Monday, November 12, 2012

Lazy Evaluation in C++ & Scala

Target audience: Intermediate
Estimated reading time: 3'



Overview
Lazy evaluation is a not a new concept in software engineering. The concept is rather simple: initialize a variable or an object once it is needed. A typical use case is the instantiating of a large object in memory from the content of database: the lifecycle of the object is shorter than the application so it is convenient to allocate the memory when and if needed.
Both C++ and Scala support lazy evaluation using two very different approach: C++ relies on a class constructor to initialize iteratively its attribute member of a class while Scala supports lazy initialization natively.
 

Note: For the sake of readability of the implementation of algorithms, all non-essential code such as error checking, comments, exception, validation of class and method arguments, scoping qualifiers or import is omitted.


C++
Lazy evaluation or fetching can be implemented in C++ using a design pattern. Let consider a large object which state is stored in a remote database or initialized through a request REST API. In many cases, only some of the attributes of the object need to be initialized from the remote data source (table for instance): load the content of the entire table would not make much sense.

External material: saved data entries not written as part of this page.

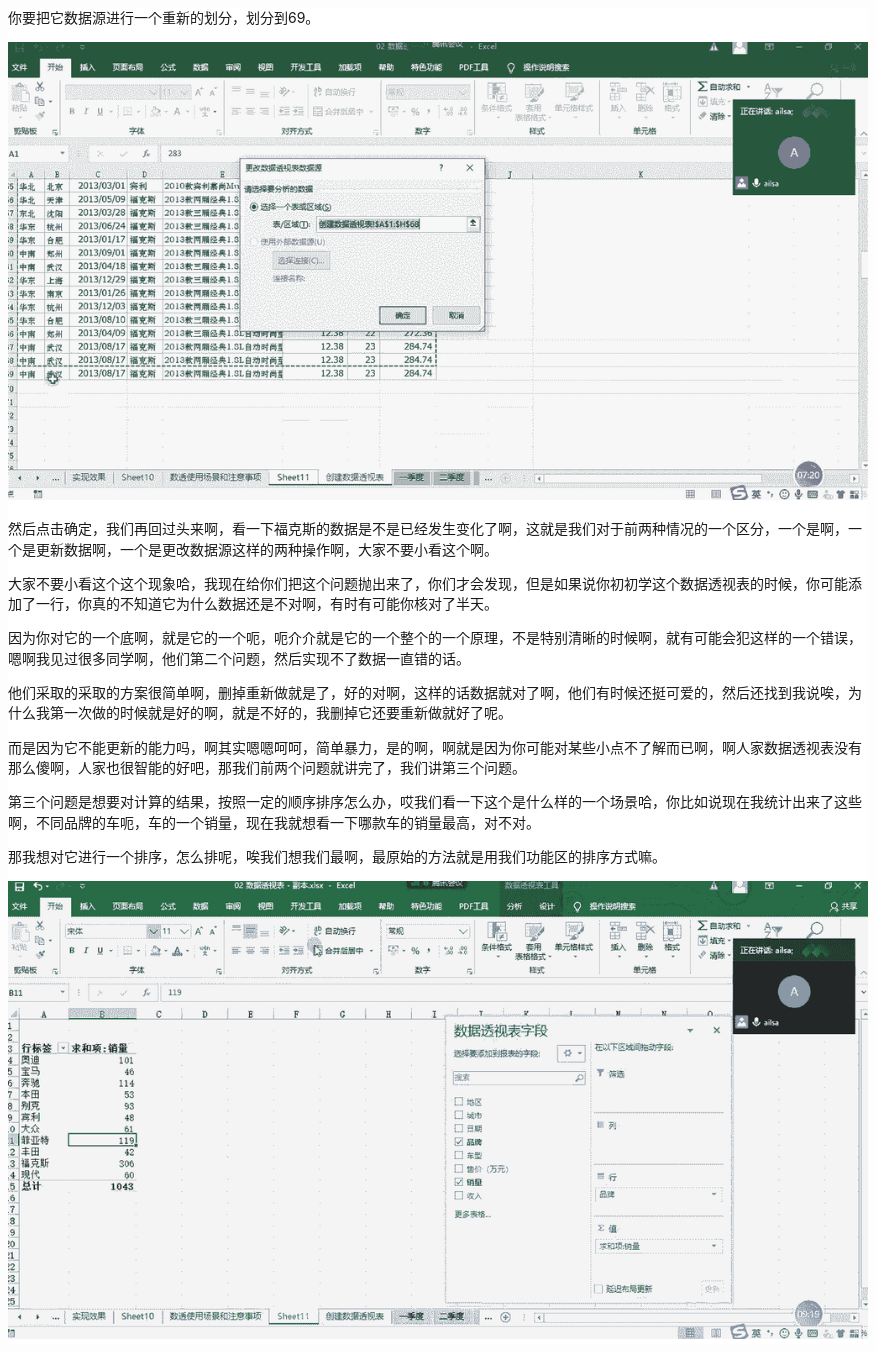 你要把它数据源进行一个重新的划分，划分到69。

![](img/d523edbeca28f50d6924d758bb726ef3_9.png)

然后点击确定，我们再回过头来啊，看一下福克斯的数据是不是已经发生变化了啊，这就是我们对于前两种情况的一个区分，一个是啊，一个是更新数据啊，一个是更改数据源这样的两种操作啊，大家不要小看这个啊。

大家不要小看这个这个现象哈，我现在给你们把这个问题抛出来了，你们才会发现，但是如果说你初初学这个数据透视表的时候，你可能添加了一行，你真的不知道它为什么数据还是不对啊，有时有可能你核对了半天。

因为你对它的一个底啊，就是它的一个呃，呃介介就是它的一个整个的一个原理，不是特别清晰的时候啊，就有可能会犯这样的一个错误，嗯啊我见过很多同学啊，他们第二个问题，然后实现不了数据一直错的话。

他们采取的采取的方案很简单啊，删掉重新做就是了，好的对啊，这样的话数据就对了啊，他们有时候还挺可爱的，然后还找到我说唉，为什么我第一次做的时候就是好的啊，就是不好的，我删掉它还要重新做就好了呢。

而是因为它不能更新的能力吗，啊其实嗯嗯呵呵，简单暴力，是的啊，啊就是因为你可能对某些小点不了解而已啊，啊人家数据透视表没有那么傻啊，人家也很智能的好吧，那我们前两个问题就讲完了，我们讲第三个问题。

第三个问题是想要对计算的结果，按照一定的顺序排序怎么办，哎我们看一下这个是什么样的一个场景哈，你比如说现在我统计出来了这些啊，不同品牌的车呃，车的一个销量，现在我就想看一下哪款车的销量最高，对不对。

那我想对它进行一个排序，怎么排呢，唉我们想我们最啊，最原始的方法就是用我们功能区的排序方式嘛。

![](img/d523edbeca28f50d6924d758bb726ef3_11.png)
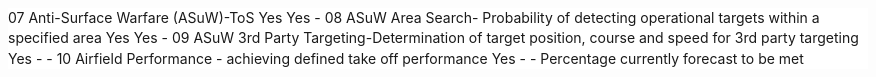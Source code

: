 </tr>
<tr>
<td>07</td>
<td>
Anti-Surface Warfare (ASuW)-ToS
</td>
<td>
Yes
</td>
<td>
Yes
</td>
<td>
-
</td>
</tr>
<tr>
<td>08</td>
<td>
ASuW Area Search- Probability of detecting operational targets within a specified area
</td>
<td>
Yes
</td>
<td>Yes</td>
<td>
-
</td>
</tr>
<tr>
<td>09</td>
<td>
ASuW 3rd Party Targeting-Determination of target position, course and speed for 3rd party targeting
</td>
<td>
Yes
</td>
<td>
-
</td>
<td>
-
</td>
</tr>
<tr>
<td>10</td>
<td>
Airfield Performance - achieving defined take off performance
</td>
<td>
Yes
</td>
<td>
-
</td>
<td>
-
</td>
</tr>
<tr>
<td></td>
<td>Percentage currently forecast to be met</td>
<td></td>
<td colspan="2">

How C++ address the problem? Let's consider a class that contains all the information regarding the visit of a user in a user.
 
class SiteVisit {
private:
  int  id;
  mutable string*  url;
  mutable long  visitDate;
  mutable std::list* targets;
  mutable char[4] sources; 
  void loadFromDB(std::list*)

public:
  SiteVisit(int id) : id(id), url(null), visitDate(-1L), targets(null), sources(null) { }    
  const string& getName() const;
  long          getVisitDate() const;
  std::list&    getTargets() const;
 const char[4]& getSources();
}


It is conceivable that not all the data describing the visit has to be retrieved for analysis or reporting. For instance, there is no need to load the targeted URLs, for all the visits from the database until a report needs to be created. In this case, the role of the constructor in C++ is to initialize the unique identifier for the object (or table unique primary key) and nothing else. The getTargets method retrieves the list of pages visited at a later stage in the application lifecycle. Therefore, this list is generated only once; the first time it is invoked. The method retrieveAllVisitedPages, iterates through all the pages of the site that have been visited.

std::list<string> SiteVisit::getTargets() {
  if( targets == null) {
     targets = new std::list
     loadTargetsFromDB(targets);
  }
  return targets;
}   

int retrieveAllVisitedPages(std::list&amp; visits, std::map* visitsMap) const {                           
  std::list::const_iterator visitsIt;
  std::list::const_iterator urlsIt;

  int counter = 0, totalPages = 0;
  for( visitsIt =visits.beging()l visitsIt !=visits.end(); visitsIt++) {
    std::list* urls = visitsIt.getTargets();   
    for( urlsIt = urls.begin(); urlsIt != urls.end(); urlsIt++) {
       counter = visitsMap[urlsIt];
       visitsMap-&gt;insert(std::make_pair(urlsIt, ++counter));
    }           
    totalPages += urls.size();
  }
  return totalPages;
}

Although feasible, the implementation of the lazy initialization is quite cumbersome as it involves at a minimum, a constructor and a method (2 step initialization). 


Scala
Scala supports lazy values and lazy local functions. Under some circumstances, the user may want to initialize a value only when it is required. A database developer would qualify this pattern as a write once, read many times pattern.

Note: The developer needs to keep in mind that lazy values or expressions are checked whether the value has been indeed already initialized, each time it is accessed. Such validation is to be thread-safe, and consequently adds overhead to the run-time execution.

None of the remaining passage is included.